This is my pup Linda (also affectionately known as Bubba. I’m not sure why, she just looks like a Bubba to me).
Although if you ask her, Linda would probably tell you that, more accurately, I am her human; I belong to her, she owns me, not the other way around.
I rescued Linda a few years ago after she was surrendered by her previous humans. I’m not entirely sure about the circumstances of her home of origin, but I suspect some serious abuse and mistreatment, which took lots of love, and patience, and many months to overcome.
Linda and I must be soul mates, because almost immediately upon meeting we settled into a really nice groove, as if we’ve been doing the human/dog thing together forever. Linda tells me when she’s hungry (all the time!), in need of a walk (once a day when it’s cold, and six times a day when it’s nice out), or feeling insanely maniacally playful (about ten minutes a day). The rest of the time she sleeps, snoring loudly, basically oblivious to my existence.

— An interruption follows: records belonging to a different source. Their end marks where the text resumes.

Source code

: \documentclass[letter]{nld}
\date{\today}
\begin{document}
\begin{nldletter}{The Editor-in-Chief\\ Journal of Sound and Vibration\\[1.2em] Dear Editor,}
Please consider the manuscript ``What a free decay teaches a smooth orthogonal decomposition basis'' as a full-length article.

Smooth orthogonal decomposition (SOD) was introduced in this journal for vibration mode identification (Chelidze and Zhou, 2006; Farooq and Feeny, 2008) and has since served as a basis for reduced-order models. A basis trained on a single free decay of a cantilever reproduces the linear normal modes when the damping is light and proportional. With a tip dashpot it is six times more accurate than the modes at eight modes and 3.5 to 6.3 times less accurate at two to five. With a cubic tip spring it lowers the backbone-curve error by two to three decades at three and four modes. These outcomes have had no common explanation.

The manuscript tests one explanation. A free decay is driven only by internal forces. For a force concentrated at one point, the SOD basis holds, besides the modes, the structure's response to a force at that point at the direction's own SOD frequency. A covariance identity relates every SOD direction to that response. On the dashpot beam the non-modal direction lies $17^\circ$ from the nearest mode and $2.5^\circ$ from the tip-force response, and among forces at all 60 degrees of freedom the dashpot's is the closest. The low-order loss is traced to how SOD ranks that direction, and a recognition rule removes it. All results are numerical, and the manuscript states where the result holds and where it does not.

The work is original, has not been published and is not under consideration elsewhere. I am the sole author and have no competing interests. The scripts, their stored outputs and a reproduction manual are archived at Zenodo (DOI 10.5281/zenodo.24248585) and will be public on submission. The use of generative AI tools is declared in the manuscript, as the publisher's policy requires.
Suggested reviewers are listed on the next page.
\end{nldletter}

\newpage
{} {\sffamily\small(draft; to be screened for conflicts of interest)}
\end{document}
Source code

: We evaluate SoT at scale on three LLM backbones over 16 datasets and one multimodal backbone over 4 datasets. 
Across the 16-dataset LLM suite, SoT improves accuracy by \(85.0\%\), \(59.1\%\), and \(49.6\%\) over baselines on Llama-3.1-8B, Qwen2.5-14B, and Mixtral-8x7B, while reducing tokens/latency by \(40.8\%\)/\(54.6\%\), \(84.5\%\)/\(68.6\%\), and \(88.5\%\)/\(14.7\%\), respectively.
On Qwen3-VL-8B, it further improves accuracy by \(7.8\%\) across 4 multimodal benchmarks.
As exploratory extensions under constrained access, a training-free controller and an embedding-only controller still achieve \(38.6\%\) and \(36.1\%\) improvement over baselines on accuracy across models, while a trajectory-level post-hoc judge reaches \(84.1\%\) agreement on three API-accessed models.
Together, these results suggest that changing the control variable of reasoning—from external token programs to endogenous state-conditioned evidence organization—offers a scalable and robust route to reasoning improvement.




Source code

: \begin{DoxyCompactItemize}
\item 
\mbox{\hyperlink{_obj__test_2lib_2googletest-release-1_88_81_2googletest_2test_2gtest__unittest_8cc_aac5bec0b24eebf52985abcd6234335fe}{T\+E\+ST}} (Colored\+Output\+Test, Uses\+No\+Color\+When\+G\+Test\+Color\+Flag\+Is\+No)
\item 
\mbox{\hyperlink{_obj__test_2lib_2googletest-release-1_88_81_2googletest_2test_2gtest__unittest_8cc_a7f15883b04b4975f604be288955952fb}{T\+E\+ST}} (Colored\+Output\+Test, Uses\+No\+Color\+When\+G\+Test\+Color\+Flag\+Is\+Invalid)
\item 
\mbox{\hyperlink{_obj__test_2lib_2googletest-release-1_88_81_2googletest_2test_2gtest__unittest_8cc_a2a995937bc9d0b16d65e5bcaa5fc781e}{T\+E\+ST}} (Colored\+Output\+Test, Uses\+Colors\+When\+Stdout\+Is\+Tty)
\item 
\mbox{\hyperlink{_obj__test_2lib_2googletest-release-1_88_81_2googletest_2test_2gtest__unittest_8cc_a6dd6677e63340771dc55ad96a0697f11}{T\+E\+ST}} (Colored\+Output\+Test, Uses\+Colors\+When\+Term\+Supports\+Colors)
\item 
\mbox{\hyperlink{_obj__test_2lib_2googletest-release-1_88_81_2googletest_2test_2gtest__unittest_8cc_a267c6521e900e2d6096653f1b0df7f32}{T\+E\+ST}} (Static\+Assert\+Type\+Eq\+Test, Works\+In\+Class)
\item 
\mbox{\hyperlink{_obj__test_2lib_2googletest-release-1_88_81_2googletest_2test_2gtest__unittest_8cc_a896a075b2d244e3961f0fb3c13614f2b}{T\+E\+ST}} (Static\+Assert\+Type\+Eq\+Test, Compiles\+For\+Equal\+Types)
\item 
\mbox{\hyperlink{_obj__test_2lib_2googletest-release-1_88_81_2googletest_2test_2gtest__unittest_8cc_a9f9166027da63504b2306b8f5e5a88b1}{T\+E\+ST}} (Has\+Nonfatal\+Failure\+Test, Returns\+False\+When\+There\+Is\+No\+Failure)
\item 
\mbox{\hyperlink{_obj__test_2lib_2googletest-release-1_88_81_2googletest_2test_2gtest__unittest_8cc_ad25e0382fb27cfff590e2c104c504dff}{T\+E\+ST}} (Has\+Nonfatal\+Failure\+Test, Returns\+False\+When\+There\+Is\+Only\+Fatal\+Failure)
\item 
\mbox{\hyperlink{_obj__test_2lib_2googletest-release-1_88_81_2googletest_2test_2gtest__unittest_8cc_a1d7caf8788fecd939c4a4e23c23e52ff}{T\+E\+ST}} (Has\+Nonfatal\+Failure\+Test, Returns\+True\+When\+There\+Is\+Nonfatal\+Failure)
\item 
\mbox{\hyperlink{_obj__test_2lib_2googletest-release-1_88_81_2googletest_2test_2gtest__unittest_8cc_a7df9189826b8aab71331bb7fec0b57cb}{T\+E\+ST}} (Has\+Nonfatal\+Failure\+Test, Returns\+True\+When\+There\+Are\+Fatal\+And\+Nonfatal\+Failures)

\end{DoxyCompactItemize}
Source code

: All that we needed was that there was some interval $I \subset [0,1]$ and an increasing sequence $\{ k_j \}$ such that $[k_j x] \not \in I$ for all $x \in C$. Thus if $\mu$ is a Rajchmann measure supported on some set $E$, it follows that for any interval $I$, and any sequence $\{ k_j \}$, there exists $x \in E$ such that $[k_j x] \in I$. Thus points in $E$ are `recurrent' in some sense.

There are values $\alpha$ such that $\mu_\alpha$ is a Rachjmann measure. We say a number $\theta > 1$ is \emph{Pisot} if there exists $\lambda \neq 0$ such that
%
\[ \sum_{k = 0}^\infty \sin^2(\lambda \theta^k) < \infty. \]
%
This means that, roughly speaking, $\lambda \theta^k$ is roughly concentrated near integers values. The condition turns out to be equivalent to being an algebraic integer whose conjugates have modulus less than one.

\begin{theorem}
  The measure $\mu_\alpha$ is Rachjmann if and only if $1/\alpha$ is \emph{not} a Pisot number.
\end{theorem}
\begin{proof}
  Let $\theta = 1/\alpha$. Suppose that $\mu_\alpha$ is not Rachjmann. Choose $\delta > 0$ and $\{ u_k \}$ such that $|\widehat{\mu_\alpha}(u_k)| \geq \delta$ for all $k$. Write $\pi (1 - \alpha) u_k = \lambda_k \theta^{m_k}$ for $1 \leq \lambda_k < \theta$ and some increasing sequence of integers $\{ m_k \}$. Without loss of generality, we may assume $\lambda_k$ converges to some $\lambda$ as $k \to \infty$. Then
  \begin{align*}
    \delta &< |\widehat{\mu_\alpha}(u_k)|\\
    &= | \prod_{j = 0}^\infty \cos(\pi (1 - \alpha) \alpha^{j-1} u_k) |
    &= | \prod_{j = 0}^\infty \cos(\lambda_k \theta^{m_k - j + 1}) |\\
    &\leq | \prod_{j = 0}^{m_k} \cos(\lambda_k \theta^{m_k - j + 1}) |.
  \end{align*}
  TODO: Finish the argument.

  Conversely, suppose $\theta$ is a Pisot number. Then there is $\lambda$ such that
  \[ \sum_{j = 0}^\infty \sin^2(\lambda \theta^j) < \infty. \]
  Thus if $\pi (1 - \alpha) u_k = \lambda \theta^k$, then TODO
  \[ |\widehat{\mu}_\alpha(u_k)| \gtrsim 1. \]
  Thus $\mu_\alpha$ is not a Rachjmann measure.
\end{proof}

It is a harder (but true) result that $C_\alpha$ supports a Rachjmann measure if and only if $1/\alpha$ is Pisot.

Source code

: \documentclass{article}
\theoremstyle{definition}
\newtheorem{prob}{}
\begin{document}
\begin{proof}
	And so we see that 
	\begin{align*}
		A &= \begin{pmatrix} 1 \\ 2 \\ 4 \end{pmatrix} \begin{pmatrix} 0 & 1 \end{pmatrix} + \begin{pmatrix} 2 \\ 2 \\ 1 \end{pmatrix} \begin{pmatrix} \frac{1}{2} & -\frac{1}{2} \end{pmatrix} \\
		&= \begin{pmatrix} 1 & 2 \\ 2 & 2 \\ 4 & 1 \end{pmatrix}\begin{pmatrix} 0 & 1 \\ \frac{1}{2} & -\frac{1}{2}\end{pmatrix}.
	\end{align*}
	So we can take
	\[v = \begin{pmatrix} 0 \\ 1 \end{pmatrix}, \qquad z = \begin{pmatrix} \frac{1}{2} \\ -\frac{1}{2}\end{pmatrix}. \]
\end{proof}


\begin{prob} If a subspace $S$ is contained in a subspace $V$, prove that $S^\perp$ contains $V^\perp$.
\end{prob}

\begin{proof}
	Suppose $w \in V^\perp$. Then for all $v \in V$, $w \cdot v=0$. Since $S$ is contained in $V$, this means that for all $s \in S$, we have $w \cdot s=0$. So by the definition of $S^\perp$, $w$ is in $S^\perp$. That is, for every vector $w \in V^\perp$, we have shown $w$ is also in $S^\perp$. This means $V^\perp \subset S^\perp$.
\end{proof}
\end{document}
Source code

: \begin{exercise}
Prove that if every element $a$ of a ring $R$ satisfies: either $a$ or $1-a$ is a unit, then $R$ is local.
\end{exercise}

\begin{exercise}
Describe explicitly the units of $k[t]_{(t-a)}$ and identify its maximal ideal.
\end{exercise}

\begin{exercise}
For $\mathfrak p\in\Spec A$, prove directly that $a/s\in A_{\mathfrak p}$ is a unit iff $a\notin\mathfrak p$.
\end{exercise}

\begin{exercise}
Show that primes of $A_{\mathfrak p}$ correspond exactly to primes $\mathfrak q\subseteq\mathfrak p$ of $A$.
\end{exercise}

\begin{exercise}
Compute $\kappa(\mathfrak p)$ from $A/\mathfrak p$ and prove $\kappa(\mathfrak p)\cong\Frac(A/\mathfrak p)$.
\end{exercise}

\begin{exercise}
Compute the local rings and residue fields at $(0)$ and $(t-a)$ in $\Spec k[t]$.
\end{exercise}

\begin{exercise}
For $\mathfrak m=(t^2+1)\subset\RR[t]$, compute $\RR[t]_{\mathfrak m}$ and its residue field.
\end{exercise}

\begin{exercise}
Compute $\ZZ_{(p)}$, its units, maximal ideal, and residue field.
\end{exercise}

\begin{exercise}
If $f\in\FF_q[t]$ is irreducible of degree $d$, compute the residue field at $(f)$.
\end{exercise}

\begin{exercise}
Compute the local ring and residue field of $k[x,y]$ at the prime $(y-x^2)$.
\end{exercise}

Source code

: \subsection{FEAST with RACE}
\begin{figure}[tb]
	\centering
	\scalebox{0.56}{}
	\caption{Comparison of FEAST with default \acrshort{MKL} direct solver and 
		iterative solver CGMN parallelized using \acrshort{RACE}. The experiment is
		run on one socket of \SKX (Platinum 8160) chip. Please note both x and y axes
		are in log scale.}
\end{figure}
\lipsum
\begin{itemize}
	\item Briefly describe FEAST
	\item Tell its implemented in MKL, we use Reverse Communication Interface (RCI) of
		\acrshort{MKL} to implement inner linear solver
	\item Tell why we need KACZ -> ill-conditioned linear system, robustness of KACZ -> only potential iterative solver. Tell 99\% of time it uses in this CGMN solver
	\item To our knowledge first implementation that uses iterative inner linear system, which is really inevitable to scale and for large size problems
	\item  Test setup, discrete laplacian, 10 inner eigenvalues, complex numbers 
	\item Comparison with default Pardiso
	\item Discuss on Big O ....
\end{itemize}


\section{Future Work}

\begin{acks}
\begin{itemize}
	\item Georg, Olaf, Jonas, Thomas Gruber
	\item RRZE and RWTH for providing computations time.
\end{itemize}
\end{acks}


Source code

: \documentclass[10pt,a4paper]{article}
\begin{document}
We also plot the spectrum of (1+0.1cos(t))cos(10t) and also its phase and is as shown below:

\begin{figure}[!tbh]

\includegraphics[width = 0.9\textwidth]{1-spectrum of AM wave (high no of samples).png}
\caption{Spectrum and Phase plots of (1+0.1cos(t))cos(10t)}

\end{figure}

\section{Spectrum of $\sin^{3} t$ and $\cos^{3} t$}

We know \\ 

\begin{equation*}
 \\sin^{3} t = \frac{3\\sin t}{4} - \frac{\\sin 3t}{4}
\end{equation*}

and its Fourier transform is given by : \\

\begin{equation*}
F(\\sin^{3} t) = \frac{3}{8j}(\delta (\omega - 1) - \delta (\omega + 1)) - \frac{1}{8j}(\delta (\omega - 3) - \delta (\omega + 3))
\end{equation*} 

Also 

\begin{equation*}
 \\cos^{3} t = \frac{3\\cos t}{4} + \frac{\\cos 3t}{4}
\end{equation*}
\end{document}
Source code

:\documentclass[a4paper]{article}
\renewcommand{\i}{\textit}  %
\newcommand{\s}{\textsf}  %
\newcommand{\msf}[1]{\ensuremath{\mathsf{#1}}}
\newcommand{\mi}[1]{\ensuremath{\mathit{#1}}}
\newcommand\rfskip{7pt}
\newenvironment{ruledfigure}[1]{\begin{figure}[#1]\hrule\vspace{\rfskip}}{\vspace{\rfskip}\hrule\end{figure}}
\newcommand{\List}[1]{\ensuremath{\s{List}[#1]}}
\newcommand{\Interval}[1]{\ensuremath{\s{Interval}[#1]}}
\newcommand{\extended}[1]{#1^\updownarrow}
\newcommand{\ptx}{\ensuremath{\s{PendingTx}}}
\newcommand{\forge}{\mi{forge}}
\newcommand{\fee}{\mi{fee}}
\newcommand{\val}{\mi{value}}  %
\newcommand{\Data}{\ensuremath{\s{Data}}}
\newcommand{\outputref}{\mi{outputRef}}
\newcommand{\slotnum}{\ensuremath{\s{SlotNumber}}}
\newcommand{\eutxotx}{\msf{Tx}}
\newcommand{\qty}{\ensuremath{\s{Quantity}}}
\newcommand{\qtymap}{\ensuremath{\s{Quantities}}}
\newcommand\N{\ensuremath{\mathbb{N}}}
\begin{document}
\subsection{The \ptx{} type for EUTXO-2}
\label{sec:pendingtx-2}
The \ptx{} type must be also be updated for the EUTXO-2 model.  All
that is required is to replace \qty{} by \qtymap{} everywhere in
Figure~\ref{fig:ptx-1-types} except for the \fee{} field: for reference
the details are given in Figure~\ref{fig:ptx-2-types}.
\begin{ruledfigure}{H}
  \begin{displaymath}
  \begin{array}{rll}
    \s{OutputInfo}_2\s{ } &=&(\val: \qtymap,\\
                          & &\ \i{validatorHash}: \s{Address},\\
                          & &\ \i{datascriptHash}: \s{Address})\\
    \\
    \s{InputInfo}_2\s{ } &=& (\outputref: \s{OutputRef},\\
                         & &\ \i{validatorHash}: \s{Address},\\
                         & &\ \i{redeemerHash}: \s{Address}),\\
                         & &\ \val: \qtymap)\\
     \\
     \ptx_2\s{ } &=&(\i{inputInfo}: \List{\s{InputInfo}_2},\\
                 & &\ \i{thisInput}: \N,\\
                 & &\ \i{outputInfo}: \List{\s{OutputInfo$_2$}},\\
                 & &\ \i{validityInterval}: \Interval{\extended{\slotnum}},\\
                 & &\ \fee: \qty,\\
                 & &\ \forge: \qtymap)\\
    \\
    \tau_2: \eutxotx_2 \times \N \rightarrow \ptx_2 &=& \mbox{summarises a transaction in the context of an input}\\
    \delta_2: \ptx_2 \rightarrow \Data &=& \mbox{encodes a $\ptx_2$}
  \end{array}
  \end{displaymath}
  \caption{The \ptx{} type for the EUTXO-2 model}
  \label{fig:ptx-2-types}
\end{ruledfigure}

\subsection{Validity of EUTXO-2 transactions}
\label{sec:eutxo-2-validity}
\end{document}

She purrs like a cat when she’s happy, which sounds more like a slow rumbling snort, and loves curling up next to me (or on top of me) on pretty much any comfortable surface I happen to occupy. If no space is available, she’ll gladly plop all 25lbs of doggie goodness on my lap, and bury her face in my stomach. As I said, I belong to her, and everyone knows it. I talk to her all the time, and try to be responsive to her whenever she asks for my attention.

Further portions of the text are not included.